Re: dataset sort

2018-02-09 Thread Fabian Hueske
The reason why this isn't working in Flink are that

* a file can only be written by a single process
* Flink does not support merging of sorted network partitions but reads
round-robin from incoming network channels.

I think if you sort the historic data in parallel (without range
partitioning, i.e., randomly partitioned) and write it out in multiple
files, you could implement a source function that reads all files in
parallel and generates ascending watermarks.
It would be important that you have as many parallel source tasks as you
have files to ensure that watermarks are properly generated. Apart from
that, this should result in a nicely sorted stream.
The watermark handling of the DataStream API will take care to "merge" the
sorted files.

Best, Fabian


2018-02-09 16:23 GMT+01:00 david westwood :

> Thanks.
>
> I have to stream in the historical data and its out-of-boundedness >>
> real-time data. I thought there was some elegant way using mapPartition
> that I wasn't seeing.
>
> On Fri, Feb 9, 2018 at 5:10 AM, Fabian Hueske  wrote:
>
>> You can also partition by range and sort and write each partition. Once
>> all partitions have been written to files, you can concatenate the files.
>> As Till said it is not possible to sort in parallel and write in order to
>> a single file.
>>
>> Best, Fabian
>>
>> 2018-02-09 10:35 GMT+01:00 Till Rohrmann :
>>
>>> Hi David,
>>>
>>> Flink only supports sorting within partitions.

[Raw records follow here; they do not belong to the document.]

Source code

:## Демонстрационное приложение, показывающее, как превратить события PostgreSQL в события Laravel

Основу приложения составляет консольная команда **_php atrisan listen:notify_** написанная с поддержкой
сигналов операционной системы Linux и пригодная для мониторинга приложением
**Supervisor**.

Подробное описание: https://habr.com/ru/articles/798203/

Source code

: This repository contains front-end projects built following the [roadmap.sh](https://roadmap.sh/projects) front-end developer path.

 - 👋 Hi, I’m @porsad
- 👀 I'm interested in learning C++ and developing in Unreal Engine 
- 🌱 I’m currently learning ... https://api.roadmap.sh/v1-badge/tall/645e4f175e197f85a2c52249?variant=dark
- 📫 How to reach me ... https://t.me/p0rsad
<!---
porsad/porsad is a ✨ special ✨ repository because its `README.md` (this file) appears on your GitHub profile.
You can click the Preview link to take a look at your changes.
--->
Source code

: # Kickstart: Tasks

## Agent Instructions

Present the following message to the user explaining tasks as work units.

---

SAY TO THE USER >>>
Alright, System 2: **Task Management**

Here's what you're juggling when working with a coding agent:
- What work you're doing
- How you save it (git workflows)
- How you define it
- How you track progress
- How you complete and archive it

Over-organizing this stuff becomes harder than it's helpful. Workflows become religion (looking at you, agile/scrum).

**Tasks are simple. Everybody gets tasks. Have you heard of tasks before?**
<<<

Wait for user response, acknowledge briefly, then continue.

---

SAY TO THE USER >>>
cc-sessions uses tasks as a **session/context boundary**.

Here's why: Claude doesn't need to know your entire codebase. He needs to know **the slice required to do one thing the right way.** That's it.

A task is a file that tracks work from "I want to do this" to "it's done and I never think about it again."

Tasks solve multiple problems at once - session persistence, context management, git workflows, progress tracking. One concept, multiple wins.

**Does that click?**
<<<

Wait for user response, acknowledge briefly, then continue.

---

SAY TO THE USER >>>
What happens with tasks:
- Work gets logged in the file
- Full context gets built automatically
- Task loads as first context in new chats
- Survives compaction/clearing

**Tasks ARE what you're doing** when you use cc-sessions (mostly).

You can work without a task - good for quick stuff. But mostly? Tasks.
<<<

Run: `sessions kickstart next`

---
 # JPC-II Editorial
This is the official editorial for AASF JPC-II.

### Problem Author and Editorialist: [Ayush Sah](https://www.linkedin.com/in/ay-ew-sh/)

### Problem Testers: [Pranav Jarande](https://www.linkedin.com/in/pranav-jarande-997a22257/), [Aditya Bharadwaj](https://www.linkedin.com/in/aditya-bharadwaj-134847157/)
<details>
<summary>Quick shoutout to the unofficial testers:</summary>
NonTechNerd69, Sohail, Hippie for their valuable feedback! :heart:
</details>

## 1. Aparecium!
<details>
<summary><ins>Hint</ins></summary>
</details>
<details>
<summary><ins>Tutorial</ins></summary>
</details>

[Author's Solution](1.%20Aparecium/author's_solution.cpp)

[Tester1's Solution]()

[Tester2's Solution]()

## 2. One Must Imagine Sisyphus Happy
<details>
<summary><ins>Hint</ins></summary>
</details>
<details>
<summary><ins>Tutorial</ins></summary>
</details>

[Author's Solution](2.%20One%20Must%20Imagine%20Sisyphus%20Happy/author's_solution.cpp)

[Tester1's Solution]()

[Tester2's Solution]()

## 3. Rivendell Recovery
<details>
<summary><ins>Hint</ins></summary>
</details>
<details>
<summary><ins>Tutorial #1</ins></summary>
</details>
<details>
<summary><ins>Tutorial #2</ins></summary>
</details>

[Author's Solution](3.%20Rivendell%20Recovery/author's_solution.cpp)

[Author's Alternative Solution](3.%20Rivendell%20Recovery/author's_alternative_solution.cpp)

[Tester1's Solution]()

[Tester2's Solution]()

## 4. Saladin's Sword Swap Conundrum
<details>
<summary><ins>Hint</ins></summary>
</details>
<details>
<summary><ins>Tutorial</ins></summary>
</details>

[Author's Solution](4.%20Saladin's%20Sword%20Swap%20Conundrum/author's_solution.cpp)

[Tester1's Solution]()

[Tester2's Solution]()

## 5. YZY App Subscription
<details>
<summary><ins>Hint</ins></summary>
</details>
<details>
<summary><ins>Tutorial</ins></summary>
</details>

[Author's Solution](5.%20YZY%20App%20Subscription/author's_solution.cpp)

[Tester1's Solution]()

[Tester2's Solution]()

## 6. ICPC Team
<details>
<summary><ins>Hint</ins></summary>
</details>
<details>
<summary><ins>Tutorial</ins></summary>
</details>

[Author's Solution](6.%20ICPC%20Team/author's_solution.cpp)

Thus, if you want to
>>> write out a globally sorted dataset you should set the parallelism to 1
>>> which effectively results in a single partition. Decreasing the
>>> parallelism of an operator will cause the individual partitions to lose its
>>> sort order because the individual partitions are read in a non
>>> deterministic order.
>>>
>>> Cheers,
>>> Till
>>>
>>>
>>> On Thu, Feb 8, 2018 at 8:07 PM, david westwood <
>>> david.d.westw...@gmail.com> wrote:
>>>
 Hi:

 I would like to sort historical data using the dataset api.

 env.setParallelism(10)

 val dataset = [(Long, String)] ..
 .paritionByRange(_._1)
 .sortPartition(_._1, Order.ASCEDING)
 .writeAsCsv("mydata.csv").setParallelism(1)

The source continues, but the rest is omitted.